__WORK TASK__: Search the entries below for the word "with" and copy each line that has it.

Start of DATA SHOWN

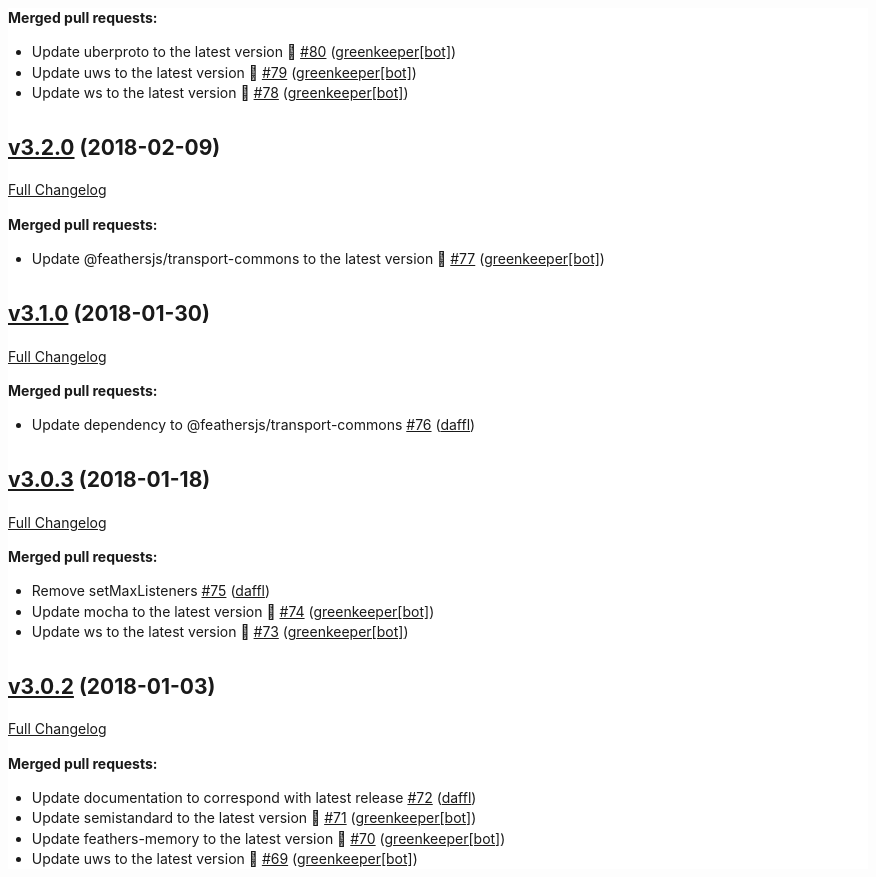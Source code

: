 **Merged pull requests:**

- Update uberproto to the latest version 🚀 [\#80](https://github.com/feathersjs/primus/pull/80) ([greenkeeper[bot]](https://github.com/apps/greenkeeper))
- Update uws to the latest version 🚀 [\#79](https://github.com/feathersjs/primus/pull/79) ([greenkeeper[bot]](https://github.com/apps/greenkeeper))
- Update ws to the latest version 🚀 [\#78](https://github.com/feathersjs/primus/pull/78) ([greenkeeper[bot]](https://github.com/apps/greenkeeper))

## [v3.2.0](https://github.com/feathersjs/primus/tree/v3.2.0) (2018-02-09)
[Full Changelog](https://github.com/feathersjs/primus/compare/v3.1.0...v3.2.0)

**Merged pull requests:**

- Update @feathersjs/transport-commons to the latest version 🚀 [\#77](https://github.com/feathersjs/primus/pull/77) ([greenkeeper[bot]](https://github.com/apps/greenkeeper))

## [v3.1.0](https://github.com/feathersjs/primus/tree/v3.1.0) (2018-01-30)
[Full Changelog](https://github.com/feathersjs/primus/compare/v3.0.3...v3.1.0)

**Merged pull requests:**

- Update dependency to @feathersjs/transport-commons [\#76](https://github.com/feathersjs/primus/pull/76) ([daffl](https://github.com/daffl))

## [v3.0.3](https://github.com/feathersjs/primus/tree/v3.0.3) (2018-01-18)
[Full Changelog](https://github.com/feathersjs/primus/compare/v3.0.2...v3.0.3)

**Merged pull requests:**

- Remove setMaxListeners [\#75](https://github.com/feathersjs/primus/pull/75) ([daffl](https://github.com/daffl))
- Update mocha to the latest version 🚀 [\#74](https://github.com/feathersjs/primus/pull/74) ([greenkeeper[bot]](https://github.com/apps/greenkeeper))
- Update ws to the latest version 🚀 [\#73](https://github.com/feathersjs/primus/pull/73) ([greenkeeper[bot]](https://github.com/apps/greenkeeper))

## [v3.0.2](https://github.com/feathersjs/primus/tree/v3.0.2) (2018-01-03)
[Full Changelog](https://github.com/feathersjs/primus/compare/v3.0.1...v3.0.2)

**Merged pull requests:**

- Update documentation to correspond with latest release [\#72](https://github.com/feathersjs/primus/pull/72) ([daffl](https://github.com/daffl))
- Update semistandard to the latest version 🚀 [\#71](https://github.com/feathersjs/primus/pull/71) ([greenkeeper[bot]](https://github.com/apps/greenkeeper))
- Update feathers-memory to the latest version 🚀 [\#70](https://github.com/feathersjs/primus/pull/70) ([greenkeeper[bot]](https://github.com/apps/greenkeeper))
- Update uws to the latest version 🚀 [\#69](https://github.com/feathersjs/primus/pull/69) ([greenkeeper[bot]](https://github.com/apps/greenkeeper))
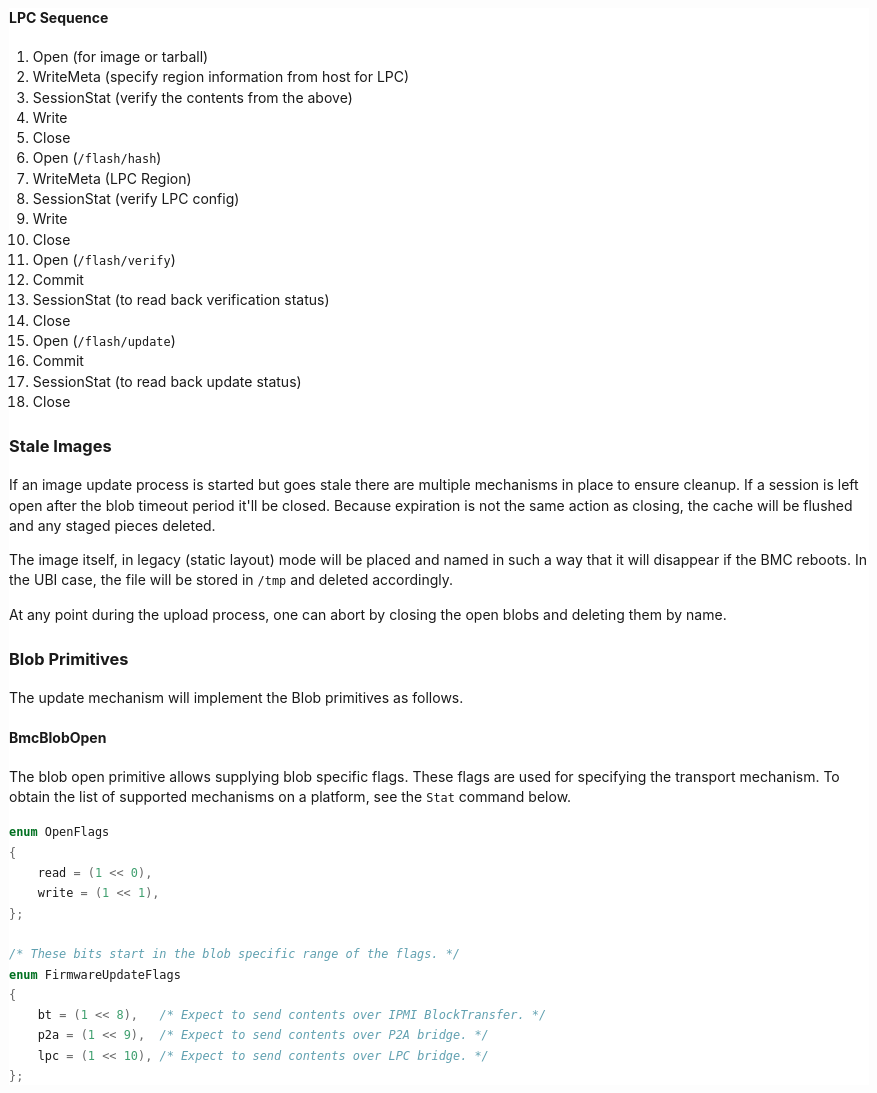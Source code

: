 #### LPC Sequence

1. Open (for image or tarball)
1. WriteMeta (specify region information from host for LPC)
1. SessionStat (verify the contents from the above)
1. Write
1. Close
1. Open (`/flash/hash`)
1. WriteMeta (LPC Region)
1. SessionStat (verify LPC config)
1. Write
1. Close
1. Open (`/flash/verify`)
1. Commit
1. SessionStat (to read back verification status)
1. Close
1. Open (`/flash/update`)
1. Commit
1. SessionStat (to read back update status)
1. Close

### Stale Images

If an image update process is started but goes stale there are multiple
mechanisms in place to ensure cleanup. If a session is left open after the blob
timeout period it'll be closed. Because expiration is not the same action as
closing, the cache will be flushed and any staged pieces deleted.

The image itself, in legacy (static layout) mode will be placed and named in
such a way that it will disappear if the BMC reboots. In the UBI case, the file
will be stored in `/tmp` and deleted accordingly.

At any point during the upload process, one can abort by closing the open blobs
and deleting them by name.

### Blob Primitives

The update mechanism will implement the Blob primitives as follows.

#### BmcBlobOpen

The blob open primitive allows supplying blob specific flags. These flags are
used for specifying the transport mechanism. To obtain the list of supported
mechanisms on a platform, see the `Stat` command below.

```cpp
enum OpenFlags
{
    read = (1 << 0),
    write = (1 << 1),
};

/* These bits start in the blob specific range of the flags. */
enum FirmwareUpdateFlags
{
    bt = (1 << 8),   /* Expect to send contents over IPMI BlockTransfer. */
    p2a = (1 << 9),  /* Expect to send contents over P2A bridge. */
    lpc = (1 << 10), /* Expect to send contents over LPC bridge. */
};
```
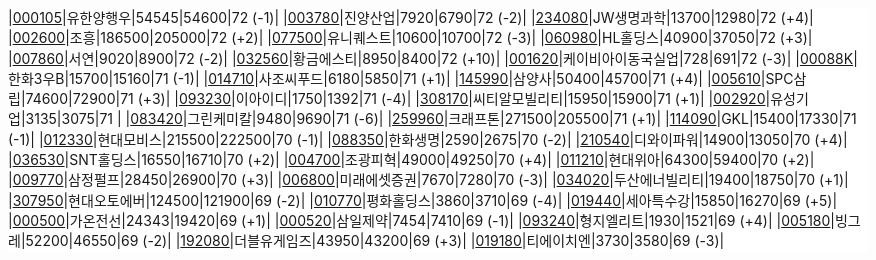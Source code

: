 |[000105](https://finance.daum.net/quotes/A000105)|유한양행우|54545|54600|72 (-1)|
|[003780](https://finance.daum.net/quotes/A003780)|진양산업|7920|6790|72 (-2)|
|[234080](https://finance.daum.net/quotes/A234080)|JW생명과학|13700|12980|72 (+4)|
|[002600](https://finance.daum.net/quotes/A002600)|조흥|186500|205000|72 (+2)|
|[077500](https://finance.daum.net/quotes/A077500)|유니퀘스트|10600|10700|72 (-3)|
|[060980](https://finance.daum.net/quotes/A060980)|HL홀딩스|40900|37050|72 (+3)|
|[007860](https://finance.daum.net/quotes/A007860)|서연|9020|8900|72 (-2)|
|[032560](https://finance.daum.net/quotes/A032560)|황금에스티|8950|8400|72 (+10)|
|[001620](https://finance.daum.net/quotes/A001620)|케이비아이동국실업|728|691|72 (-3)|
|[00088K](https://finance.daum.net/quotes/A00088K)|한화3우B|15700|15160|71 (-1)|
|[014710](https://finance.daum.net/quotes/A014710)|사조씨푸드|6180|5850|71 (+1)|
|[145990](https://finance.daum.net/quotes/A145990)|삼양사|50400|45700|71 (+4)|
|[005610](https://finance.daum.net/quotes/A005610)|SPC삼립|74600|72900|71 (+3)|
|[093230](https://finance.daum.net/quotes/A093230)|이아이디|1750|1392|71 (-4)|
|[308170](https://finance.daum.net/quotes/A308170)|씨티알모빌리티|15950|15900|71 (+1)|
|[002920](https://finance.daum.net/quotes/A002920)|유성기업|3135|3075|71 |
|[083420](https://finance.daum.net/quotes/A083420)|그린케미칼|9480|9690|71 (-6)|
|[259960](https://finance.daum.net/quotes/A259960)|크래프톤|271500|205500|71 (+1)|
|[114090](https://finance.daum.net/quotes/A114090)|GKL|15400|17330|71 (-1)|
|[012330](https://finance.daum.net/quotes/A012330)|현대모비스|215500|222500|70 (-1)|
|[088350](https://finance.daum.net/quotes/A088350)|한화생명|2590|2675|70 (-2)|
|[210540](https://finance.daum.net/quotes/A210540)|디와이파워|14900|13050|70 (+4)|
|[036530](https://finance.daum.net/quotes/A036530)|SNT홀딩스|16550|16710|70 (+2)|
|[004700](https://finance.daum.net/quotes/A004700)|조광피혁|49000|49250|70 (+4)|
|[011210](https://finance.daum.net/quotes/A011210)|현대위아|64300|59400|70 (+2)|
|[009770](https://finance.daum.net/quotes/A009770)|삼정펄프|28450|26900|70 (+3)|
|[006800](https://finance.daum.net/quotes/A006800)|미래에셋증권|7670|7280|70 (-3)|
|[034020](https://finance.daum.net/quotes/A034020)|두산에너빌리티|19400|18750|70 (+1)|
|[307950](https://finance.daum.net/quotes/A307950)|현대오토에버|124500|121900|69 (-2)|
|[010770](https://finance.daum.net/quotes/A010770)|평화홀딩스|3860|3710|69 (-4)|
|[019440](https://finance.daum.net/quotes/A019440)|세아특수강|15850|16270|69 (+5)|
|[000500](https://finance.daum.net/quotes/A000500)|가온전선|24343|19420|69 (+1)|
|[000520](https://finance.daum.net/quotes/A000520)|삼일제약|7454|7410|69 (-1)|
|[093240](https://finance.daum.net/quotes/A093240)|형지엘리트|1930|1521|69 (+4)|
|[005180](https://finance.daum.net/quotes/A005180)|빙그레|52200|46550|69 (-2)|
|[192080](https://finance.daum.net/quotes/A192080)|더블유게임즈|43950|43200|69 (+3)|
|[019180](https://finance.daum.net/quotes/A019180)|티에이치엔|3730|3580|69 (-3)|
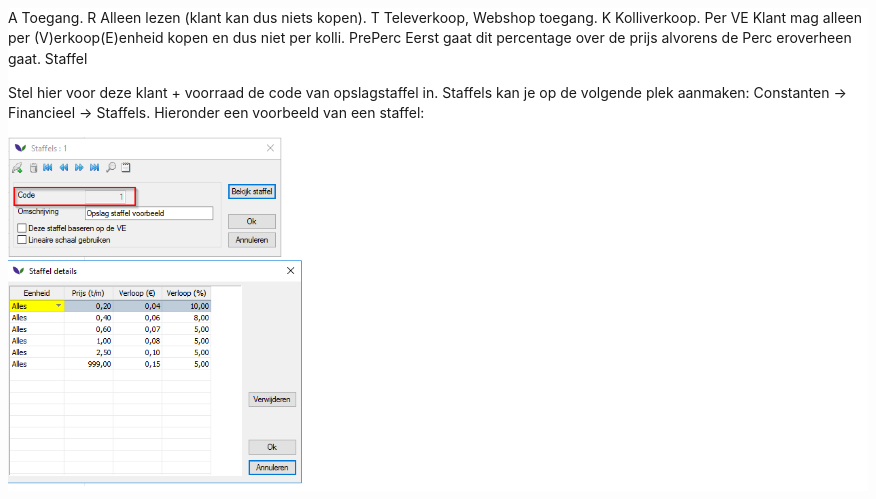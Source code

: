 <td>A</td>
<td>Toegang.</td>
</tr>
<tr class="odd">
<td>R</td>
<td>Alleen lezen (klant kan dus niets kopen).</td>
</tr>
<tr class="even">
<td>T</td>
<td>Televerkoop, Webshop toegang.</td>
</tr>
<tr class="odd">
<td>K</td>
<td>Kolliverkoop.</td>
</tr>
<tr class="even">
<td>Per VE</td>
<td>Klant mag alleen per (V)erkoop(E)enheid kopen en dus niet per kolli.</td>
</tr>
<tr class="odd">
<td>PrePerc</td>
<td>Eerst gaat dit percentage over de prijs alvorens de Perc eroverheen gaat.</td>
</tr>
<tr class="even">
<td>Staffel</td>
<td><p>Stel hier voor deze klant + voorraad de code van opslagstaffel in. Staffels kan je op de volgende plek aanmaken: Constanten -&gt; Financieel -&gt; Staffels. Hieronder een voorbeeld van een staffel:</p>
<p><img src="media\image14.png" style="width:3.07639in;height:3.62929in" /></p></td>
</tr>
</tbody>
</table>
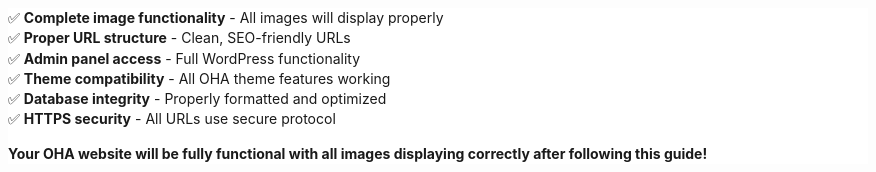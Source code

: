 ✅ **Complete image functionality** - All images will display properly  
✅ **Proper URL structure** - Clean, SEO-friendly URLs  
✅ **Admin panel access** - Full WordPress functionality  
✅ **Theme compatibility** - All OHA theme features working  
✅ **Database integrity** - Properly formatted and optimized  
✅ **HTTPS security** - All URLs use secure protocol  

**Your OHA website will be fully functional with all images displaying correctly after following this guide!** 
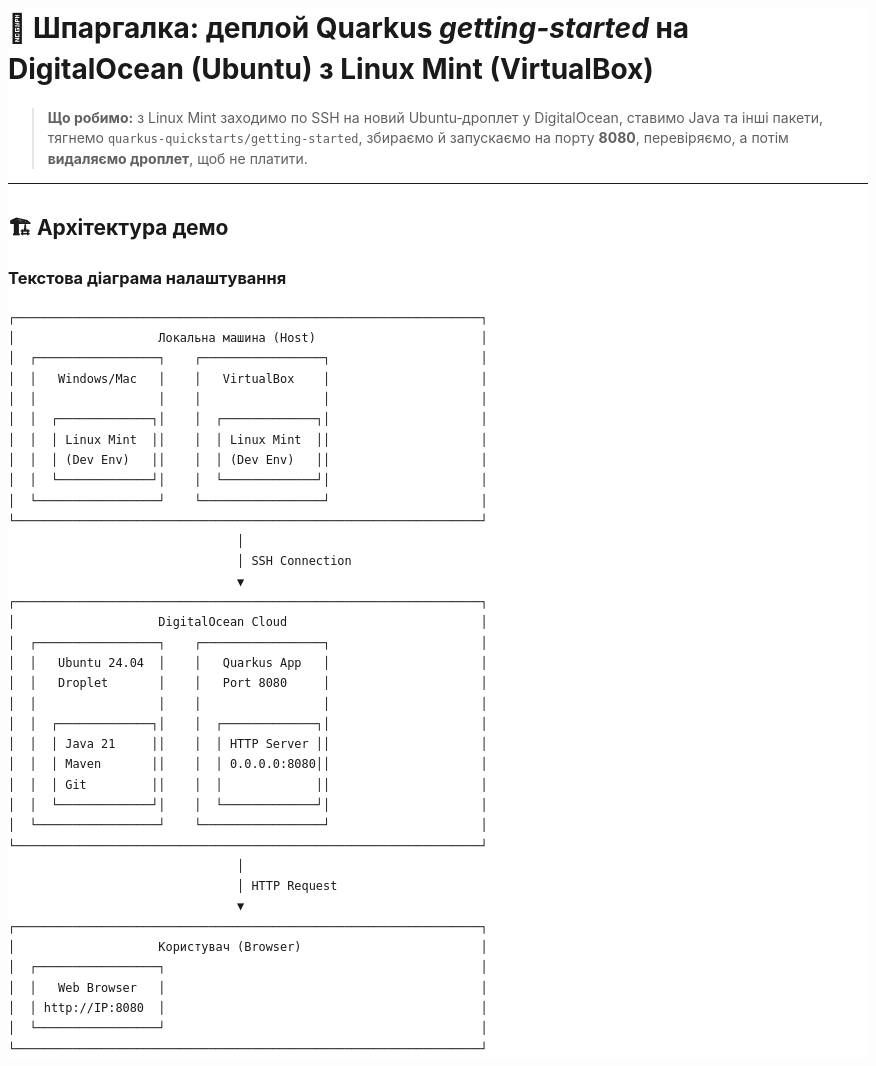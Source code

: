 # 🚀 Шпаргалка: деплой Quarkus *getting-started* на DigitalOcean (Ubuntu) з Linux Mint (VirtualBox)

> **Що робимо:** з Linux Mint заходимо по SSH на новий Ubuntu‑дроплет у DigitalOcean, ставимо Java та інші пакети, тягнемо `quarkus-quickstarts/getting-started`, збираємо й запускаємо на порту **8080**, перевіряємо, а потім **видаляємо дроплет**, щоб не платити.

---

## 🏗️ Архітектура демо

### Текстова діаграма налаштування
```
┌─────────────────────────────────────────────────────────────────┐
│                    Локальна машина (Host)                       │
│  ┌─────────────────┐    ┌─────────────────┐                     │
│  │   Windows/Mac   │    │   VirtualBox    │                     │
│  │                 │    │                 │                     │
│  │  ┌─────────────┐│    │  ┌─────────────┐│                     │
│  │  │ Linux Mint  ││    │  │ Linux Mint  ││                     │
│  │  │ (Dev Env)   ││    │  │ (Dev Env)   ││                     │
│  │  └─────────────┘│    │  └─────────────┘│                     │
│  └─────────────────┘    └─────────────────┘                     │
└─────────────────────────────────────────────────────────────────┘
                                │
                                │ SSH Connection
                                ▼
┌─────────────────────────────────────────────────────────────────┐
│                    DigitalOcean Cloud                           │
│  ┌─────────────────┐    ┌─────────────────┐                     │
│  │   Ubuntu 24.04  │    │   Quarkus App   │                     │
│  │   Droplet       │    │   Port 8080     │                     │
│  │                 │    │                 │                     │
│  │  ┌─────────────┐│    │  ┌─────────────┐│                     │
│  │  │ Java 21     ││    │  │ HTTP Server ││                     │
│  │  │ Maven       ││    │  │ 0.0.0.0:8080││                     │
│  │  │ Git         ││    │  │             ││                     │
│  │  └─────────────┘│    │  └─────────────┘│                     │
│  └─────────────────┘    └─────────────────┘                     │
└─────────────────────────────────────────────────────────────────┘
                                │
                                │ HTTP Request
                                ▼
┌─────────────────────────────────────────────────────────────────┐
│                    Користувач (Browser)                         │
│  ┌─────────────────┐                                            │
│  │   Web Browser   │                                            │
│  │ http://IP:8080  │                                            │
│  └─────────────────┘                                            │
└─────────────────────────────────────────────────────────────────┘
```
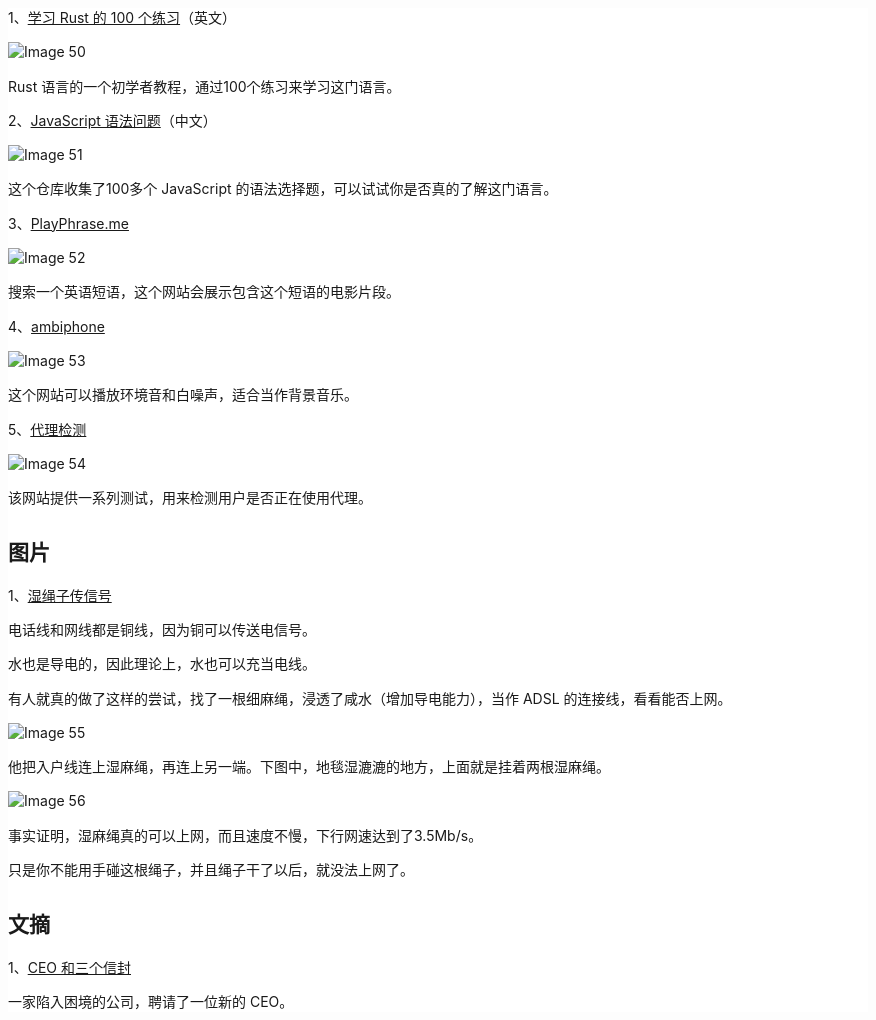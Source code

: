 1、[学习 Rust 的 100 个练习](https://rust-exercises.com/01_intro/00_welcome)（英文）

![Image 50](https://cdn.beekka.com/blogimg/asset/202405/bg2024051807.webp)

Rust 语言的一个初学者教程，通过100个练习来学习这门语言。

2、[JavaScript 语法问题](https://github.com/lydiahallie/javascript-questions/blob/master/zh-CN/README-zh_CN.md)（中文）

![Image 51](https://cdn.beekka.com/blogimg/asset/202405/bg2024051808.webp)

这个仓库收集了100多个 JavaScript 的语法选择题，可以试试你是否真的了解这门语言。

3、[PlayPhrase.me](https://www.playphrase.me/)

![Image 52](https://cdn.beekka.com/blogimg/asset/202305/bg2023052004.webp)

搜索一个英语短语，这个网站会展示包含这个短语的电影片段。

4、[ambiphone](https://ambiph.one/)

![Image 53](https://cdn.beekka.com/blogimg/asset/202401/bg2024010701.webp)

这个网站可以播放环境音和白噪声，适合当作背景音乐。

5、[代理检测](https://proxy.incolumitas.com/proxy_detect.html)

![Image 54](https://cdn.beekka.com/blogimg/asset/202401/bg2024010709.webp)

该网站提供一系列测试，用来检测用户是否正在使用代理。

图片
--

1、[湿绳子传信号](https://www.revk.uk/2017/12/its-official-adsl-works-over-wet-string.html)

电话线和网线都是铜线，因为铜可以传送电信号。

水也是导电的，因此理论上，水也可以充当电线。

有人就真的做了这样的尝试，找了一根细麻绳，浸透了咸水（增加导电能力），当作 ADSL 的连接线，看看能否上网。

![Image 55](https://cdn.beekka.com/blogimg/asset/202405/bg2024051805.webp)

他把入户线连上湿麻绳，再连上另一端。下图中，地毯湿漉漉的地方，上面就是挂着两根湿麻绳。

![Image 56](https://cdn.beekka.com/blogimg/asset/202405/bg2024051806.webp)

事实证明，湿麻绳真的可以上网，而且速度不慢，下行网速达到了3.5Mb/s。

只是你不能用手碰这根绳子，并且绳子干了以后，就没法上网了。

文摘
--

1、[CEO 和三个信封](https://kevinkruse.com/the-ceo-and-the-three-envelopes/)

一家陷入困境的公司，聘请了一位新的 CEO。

End of DATA SHOWN

__RESPONSE AREA__:
- Update documentation to correspond with latest release [\#72](https://github.com/feathersjs/primus/pull/72) ([daffl](https://github.com/daffl))
**Your OHA website will be fully functional with all images displaying correctly after following this guide!** 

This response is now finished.